● **Problem details**
Extract the lines from the first line of the records below through the line containing "bash -s FOO", inclusive, and reproduce them exactly as written.

Entries supplied START

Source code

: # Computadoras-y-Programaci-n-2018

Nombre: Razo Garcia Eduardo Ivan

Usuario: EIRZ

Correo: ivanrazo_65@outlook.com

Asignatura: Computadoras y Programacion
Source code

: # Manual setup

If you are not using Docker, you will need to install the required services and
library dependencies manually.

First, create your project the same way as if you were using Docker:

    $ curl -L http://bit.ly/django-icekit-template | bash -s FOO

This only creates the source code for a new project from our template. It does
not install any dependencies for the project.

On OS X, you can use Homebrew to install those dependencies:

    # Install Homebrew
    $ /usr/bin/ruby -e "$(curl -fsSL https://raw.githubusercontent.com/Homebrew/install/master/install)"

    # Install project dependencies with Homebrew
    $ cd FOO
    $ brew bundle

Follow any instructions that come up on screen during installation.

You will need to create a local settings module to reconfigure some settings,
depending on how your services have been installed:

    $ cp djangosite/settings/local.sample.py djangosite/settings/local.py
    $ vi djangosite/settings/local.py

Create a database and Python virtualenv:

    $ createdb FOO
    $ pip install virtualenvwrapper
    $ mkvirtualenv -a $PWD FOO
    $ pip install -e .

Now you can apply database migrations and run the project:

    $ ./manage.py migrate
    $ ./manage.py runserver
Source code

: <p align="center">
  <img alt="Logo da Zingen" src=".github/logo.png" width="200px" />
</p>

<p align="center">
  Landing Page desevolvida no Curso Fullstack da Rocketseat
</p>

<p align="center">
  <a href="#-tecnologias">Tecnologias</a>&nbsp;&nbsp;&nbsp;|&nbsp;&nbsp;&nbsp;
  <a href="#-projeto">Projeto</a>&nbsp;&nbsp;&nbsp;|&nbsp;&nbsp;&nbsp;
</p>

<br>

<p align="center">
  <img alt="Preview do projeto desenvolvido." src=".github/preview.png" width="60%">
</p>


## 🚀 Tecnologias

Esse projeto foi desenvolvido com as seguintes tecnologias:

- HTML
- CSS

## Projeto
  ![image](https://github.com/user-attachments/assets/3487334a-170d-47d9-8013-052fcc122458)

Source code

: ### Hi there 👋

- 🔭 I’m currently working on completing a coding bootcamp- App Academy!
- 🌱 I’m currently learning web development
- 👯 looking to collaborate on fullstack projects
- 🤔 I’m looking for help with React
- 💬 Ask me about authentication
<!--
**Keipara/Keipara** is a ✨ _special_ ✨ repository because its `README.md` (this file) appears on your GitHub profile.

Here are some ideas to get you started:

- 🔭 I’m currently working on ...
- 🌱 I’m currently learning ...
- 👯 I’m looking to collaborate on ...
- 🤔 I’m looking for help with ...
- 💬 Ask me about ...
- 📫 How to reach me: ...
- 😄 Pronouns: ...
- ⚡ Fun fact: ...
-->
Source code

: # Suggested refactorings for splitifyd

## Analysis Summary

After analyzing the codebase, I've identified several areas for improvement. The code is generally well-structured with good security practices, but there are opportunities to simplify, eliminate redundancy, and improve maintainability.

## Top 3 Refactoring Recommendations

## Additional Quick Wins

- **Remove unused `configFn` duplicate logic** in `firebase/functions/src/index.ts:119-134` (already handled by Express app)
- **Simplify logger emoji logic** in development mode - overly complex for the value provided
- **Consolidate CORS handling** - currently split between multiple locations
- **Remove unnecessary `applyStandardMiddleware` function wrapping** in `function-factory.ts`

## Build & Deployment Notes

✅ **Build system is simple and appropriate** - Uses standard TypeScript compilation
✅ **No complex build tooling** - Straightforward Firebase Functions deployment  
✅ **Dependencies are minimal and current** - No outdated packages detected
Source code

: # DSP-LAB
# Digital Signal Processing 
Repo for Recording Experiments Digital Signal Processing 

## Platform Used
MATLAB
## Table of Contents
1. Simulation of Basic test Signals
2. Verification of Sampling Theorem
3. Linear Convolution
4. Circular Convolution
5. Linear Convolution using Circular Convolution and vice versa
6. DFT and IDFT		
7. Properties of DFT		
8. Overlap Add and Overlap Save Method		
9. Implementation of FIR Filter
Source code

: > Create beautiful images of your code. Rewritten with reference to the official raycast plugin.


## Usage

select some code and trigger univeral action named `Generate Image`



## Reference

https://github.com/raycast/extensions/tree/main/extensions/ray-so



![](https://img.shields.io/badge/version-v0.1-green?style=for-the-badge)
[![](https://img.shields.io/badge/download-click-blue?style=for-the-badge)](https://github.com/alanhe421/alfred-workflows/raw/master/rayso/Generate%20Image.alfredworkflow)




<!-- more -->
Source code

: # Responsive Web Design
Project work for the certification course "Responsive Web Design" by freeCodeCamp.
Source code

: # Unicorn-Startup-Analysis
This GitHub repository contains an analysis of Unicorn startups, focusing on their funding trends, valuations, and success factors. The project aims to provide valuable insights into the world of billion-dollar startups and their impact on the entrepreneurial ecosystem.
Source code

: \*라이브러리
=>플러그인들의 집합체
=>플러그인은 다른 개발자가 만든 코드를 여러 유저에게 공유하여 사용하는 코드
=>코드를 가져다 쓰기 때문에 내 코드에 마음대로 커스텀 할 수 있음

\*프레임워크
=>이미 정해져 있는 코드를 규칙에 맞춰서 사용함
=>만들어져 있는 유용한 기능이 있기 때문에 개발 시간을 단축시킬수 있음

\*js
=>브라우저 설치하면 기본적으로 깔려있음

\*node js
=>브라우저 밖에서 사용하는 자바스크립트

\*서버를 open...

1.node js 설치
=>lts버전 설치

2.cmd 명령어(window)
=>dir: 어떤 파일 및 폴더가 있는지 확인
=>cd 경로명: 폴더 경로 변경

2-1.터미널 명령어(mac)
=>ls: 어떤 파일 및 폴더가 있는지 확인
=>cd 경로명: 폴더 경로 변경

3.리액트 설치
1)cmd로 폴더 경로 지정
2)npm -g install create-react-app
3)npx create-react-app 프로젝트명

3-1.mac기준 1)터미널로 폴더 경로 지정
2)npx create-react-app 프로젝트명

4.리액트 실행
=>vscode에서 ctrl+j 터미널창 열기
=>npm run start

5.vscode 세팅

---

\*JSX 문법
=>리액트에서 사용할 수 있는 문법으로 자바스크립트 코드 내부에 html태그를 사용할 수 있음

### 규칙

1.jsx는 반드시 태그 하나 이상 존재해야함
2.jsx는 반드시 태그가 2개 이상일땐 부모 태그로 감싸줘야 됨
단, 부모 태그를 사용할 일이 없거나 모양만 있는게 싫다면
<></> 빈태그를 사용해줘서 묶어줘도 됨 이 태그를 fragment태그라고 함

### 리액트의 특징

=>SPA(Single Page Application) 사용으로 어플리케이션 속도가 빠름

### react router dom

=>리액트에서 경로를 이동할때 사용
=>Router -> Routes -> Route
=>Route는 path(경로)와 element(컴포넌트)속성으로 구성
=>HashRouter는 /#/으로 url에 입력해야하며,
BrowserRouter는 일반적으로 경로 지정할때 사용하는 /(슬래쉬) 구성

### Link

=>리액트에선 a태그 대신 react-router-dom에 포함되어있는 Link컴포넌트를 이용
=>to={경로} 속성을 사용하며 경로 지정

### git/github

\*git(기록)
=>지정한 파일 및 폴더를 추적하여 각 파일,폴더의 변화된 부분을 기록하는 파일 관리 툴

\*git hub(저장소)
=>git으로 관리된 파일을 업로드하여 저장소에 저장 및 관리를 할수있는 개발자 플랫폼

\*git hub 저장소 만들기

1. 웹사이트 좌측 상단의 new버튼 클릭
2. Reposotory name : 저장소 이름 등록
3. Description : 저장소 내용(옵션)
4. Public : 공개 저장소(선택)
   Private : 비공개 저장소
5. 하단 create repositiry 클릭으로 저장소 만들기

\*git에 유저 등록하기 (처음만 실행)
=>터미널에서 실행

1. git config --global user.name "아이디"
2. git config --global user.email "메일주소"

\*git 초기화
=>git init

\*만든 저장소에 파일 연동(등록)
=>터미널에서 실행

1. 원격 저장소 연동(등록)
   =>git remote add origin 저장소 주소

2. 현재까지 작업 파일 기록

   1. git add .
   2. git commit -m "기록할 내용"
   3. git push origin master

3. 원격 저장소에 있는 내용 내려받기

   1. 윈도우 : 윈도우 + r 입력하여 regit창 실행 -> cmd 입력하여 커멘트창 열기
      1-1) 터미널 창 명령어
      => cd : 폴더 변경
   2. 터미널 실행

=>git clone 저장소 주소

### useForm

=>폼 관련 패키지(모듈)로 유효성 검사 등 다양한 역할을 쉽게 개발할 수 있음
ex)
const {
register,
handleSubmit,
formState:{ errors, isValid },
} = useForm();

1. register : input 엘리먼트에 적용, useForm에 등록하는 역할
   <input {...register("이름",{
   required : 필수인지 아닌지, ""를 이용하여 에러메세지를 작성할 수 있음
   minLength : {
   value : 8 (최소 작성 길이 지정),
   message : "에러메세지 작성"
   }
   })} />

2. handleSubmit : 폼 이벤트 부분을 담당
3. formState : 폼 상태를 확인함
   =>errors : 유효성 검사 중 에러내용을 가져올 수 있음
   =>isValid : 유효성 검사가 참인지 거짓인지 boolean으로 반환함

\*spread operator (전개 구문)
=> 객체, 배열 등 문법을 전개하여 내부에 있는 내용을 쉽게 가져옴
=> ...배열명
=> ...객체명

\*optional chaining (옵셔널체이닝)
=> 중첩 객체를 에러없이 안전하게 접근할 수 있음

Entries supplied END

● **Reply**
Source code

: # Computadoras-y-Programaci-n-2018

Nombre: Razo Garcia Eduardo Ivan

Usuario: EIRZ

Correo: ivanrazo_65@outlook.com

Asignatura: Computadoras y Programacion
Source code

: # Manual setup

If you are not using Docker, you will need to install the required services and
library dependencies manually.

First, create your project the same way as if you were using Docker:

    $ curl -L http://bit.ly/django-icekit-template | bash -s FOO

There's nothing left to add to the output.